Figure 2Functional prediction of the hit haplotype block. (A) Functional annotation of the hit block. The hit haplotype block (red bar on the left top showing the block and blue bars showing the genotype single nucleotide polymorphisms [SNPs] in Generation Scotland: The Scottish Family Health Study [GS:SFHS]) is located in the intron region and a proportion of an adjacent exon of gene TOX2, overlapped with Fantom5 enhancers and transcription start sites, and regulatory-relevant histone modification peaks (H3K27Ac and H3K4Me1). Within the block, 38 imputed SNPs were associated with major depressive disorder (MDD), using SNP rs79645278 (pink) as an example. This SNP is located in the peak of active enhancer in astrocyte (highlighted with blue line). (B, C) Boxplots showing tissue-specific effect from SNPs that are both associated with MDD in GS:SFHS and gene expression, using SNP rs79645278 as an example. (B) The minor allele of rs79645278 upregulates the expression of a long noncoding RNA RP1-269M15.3 in the tissue nucleus accumbens basal ganglia. (C) The minor allele of rs79645278 upregulates the expression of gene TOX2 in the frontal cortex (FCTX). CRBL, cerebellar cortex; eQTL, expression quantitative trait loci; HIPP, hippocampus; MEDU, medulla (specifically inferior olivary nucleus); OCTX, occipital cortex (specifically primary visual cortex); PUTM, putamen; SNIG, substantia nigra; THAL, thalamus; TCTX, temporal cortex; WHMT, intralobular white matter.
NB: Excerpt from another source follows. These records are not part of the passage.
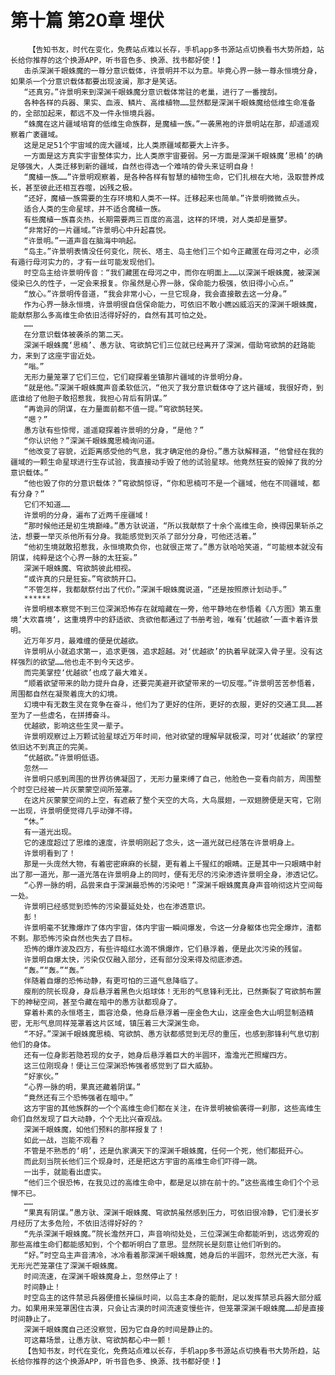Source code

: # 第十篇 第20章 埋伏
        【告知书友，时代在变化，免费站点难以长存，手机app多书源站点切换看书大势所趋，站长给你推荐的这个换源APP，听书音色多、换源、找书都好使！】
       击杀深渊千眼蛛魔的一尊分意识载体，许景明并不以为意。毕竟心界一脉一尊永恒境分身，如果杀一个分意识载体都要出现波澜，那才是笑话。
       “还真穷。”许景明来到深渊千眼蛛魔分意识载体常驻的老巢，进行了一番搜刮。
       各种各样的兵器、果实、血液、鳞片、高维植物……显然都是深渊千眼蛛魔给低维生命准备的，全部加起来，都远不及一件永恒境兵器。
       “蛛魔在这片疆域培育的低维生命族群，是魔植一族。”一袭黑袍的许景明站在那，却遥遥观察着广袤疆域。
       这是足足51个宇宙域的庞大疆域，比人类原疆域都要大上许多。
       一方面是这方真实宇宙整体实力，比人类原宇宙要弱。另一方面是深渊千眼蛛魔’思楠‘的确足够强大，人类迁移到新的疆域，自然也得选一个难啃的骨头来证明自身！
       “魔植一族……”许景明观察着，是各种各样有智慧的植物生命，它们扎根在大地，汲取营养成长，甚至彼此还相互吞噬，凶残之极。
       “还好，魔植一族需要的生存环境和人类不一样。迁移起来也简单。”许景明微微点头。
       适合人类的生命星球，并不适合魔植一族。
       有些魔植一族喜炎热，长期需要两三百度的高温，这样的环境，对人类却是噩梦。
       “非常好的一片疆域。”许景明心中升起喜悦。
       “许景明。”一道声音在脑海中响起。
       “岛主。”许景明表情没任何变化，院长、塔主、岛主他们三个如今正藏匿在母河之中，必须有遁行母河实力的，才有一丝可能发现他们。
       时空岛主给许景明传音：“我们藏匿在母河之中，而你在明面上……以深渊千眼蛛魔，被深渊侵染已久的性子，一定会来报复。你虽然是心界一脉，保命能力极强，依旧得小心点。”
       “放心。”许景明传音道，“我会非常小心，一旦它现身，我会直接散去这一分身。”
       作为心界一脉永恒境，许景明很自信保命能力，可依旧不敢小瞧凶威滔天的深渊千眼蛛魔，能献祭那么多高维生命依旧活得好好的，自然有其可怕之处。
       ……
       在分意识载体被袭杀的第二天。
       深渊千眼蛛魔‘思楠’、愚方驮、穹欲鹄它们三位就已经离开了深渊，借助穹欲鹄的赶路能力，来到了这座宇宙近处。
       “嗡。”
       无形力量笼罩了它们三位，它们窥探着坐镇那片疆域的许景明分身。
       “就是他。”深渊千眼蛛魔声音柔软低沉，“他灭了我分意识载体夺了这片疆域，我很好奇，到底谁给了他胆子敢招惹我，我担心背后有阴谋。”
       “再诡异的阴谋，在力量面前都不值一提。”穹欲鹄轻笑。
       “嗯？”
       愚方驮有些惊愕，遥遥窥探着许景明的分身，“是他？”
       “你认识他？”深渊千眼蛛魔思楠询问道。
       “他改变了容貌，近距离感受他的气息，我才确定他的身份。”愚方驮解释道，“他曾经在我的疆域的一颗生命星球进行生存试验，我直接动手毁了他的试验星球。他竟然狂妄的毁掉了我的分意识载体。”
       “他也毁了你的分意识载体？”穹欲鹄惊讶，“你和思楠可不是一个疆域，他在不同疆域，都有分身？”
       它们不知道……
       许景明的分身，遍布了近两千座疆域！
       “那时候他还是初生境巅峰。”愚方驮说道，“所以我献祭了十余个高维生命，换得因果斩杀之法，想要一举灭杀他所有分身。我能感觉到灭杀了部分分身，可他还活着。”
       “他初生境就敢招惹我，永恒境欺负你，也就很正常了。”愚方驮哈哈笑道，“可能根本就没有阴谋，纯粹是这个心界一脉的太狂妄。”
       深渊千眼蛛魔、穹欲鹄彼此相视。
       “或许真的只是狂妄。”穹欲鹄开口。
       “不管怎样，我都献祭付出了代价。”深渊千眼蛛魔说道，“还是按照原计划动手。”
       ******
       许景明根本察觉不到三位深渊恐怖存在就暗藏在一旁，他平静地在参悟着《八方图》第五重境’大欢喜境‘，这重境界中的舒适欲、贪欲他都通过了书册考验，唯有‘优越欲’一直卡着许景明。
       近万年岁月，最难缠的便是优越欲。
       许景明从小就追求第一，追求更强，追求超越。对‘优越欲’的执着早就深入骨子里。没有这样强烈的欲望……他也走不到今天这步。
       而完美掌控‘优越欲’也成了最大难关。
       “顺着欲望带来的助力提升自身，还要完美避开欲望带来的一切反噬。”许景明苦苦参悟着，周围都自然在凝聚着庞大的幻境。
       幻境中有无数生灵在竞争在奋斗，他们为了更好的住所，更好的衣服，更好的交通工具……甚至为了一些虚名，在拼搏奋斗。
       优越欲，影响这些生灵一辈子。
       许景明观察过上万颗试验星球近万年时间，他对欲望的理解早就极深，可对‘优越欲’的掌控依旧达不到真正的完美。
       “优越欲。”许景明低语。
       忽然——
       许景明只感到周围的世界彷佛凝固了，无形力量束缚了自己，他脸色一变看向前方，周围整个时空已经被一片灰蒙蒙空间所笼罩。
       在这片灰蒙蒙空间的上空，有遮蔽了整个天空的大鸟，大鸟展翅，一双翅膀便是天穹，它刚一出现，许景明便觉得几乎动弹不得。
       “休。”
       有一道光出现。
       它的速度超过了思维的速度，许景明刚起了念头，这一道光就已经落在许景明身上。
       许景明看到了！
       那是一头庞然大物，有着密密麻麻的长腿，更有着上千猩红的眼睛。正是其中一只眼睛中射出了那一道光，那一道光落在许景明身上的同时，便有无尽的污染渗透许景明全身，渗透记忆。
       “心界一脉的明，品尝来自于深渊最恐怖的污染吧！”深渊千眼蛛魔真身声音响彻这片空间每一处。
       许景明已经感觉到恐怖的污染蔓延处处，也在渗透意识。
       彭！
       许景明毫不犹豫爆炸了体内宇宙，体内宇宙一瞬间爆发，令这一分身躯体也完全爆炸，渣都不剩。那恐怖污染自然也失去了目标。
       恐怖的爆炸波及四方，有些许暗红水滴不惧爆炸，它们悬浮着，便是此次污染的残留。
       许景明自爆太快，污染仅仅融入部分，还有部分没来得及彻底渗透。
       “轰。”“轰。”“轰。”
       伴随着自爆的恐怖动静，有更可怕的三道气息降临了。
       瘦削的院长现身，身后悬浮着黑色火焰球体！无形的气息锋利无比，已然撕裂了穹欲鹄布置下的神秘空间，甚至令藏在暗中的愚方驮都现身了。
       穿着朴素的永恒塔主，面容沧桑，他身后悬浮着一座金色大山，这座金色大山明显制造精密，无形气息同样笼罩着这片区域，镇压着三大深渊生命。
       “不好。”深渊千眼蛛魔思楠、穹欲鹄、愚方驮都感觉到无尽的重压，也感到那锋利气息切割他们的身体。
       还有一位身影若隐若现的女子，她身后悬浮着巨大的半圆环，澹澹光芒照耀四方。
       这三位刚现身！便让三位深渊恐怖强者感觉到了巨大威胁。
       “好家伙。”
       “心界一脉的明，果真还藏着阴谋。”
       “竟然还有三个恐怖强者在暗中。”
       这方宇宙的其他族群的一个个高维生命们都在关注，在许景明被偷袭得一刹那，这些高维生命们自然发现了巨大动静，个个无比兴奋观战。
       深渊千眼蛛魔，如他们预料的那样报复了！
       如此一战，岂能不观看？
       不管是不熟悉的‘明’，还是仇家满天下的深渊千眼蛛魔，任何一个死，他们都挺开心。
       而此刻当院长他们三个现身时，还是把这方宇宙的高维生命们吓得一跳。
       一出手，就能看出虚实。
       “他们三个很恐怖，在我见过的高维生命中，都是足以排在前十的。”这些高维生命们个个忌惮不已。
       ……
       “果真有阴谋。”愚方驮、深渊千眼蛛魔、穹欲鹄虽然感到压力，可依旧很冷静，它们漫长岁月经历了太多危险，不依旧活得好好的？
       “先杀深渊千眼蛛魔。”院长澹然开口，声音响彻处处，三位深渊生命都能听到，远远旁观的那些高维生命们都能感知到，个个都听明白了意思。显然院长是刻意让他们听到的。
       “好。”时空岛主声音清冷，冰冷看着那深渊千眼蛛魔，她身后的半圆环，忽然光芒大涨，有无形光芒笼罩住了深渊千眼蛛魔。
       时间流速，在深渊千眼蛛魔身上，忽然停止了！
       时间静止！
       时空岛主的这件禁忌兵器便擅长操纵时间，以岛主本身的能耐，足以发挥禁忌兵器大部分威力。如果用来笼罩困住古漠，只会让古漠的时间流速变慢些许，但笼罩深渊千眼蛛魔……却是直接时间静止了。
       深渊千眼蛛魔自己还没察觉，因为它自身的时间是静止的。
       可这幕场景，让愚方驮、穹欲鹄都心中一颤！
       【告知书友，时代在变化，免费站点难以长存，手机app多书源站点切换看书大势所趋，站长给你推荐的这个换源APP，听书音色多、换源、找书都好使！】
The regional heritability detected in the hit block was replicated in the UK–Ireland group in PGC2–MDD with nominal significance (plrt = .049, = 0.001, SE = 0.001), whereas it was not significant in other groups in PGC2–MDD and UK Biobank (Supplemental Table S11). The single-SNP-based association test for the five significant SNPs (genotyped) in this block identified in GS:SFHS showed that all five were replicated in the DS sample; all five were also replicated in the UK–Ireland group in PGC2–MDD (Table 1). Results for individual cohorts are shown in Supplemental Table S12 and Supplemental Figure S1 but not in other PGC2–MDD groups or in the meta-analyzed combined PGC2–MDD sample (Supplemental Table S13); none of the five SNPs were replicated in the UK Biobank sample, but all showed the same consistent direction of effect as that reported in the discovery sample (Table 1 and Supplemental Figure S1). Meta-analysis using all independent UK–Ireland replication samples (UK Biobank and four cohorts in PGC2–MDD and UK–Ireland) showed that all five SNPs reached nominal significance (Supplemental Table S13), consistent sign with GS:SFHS as shown in Figure 3, using SNP rs6093898 as an example.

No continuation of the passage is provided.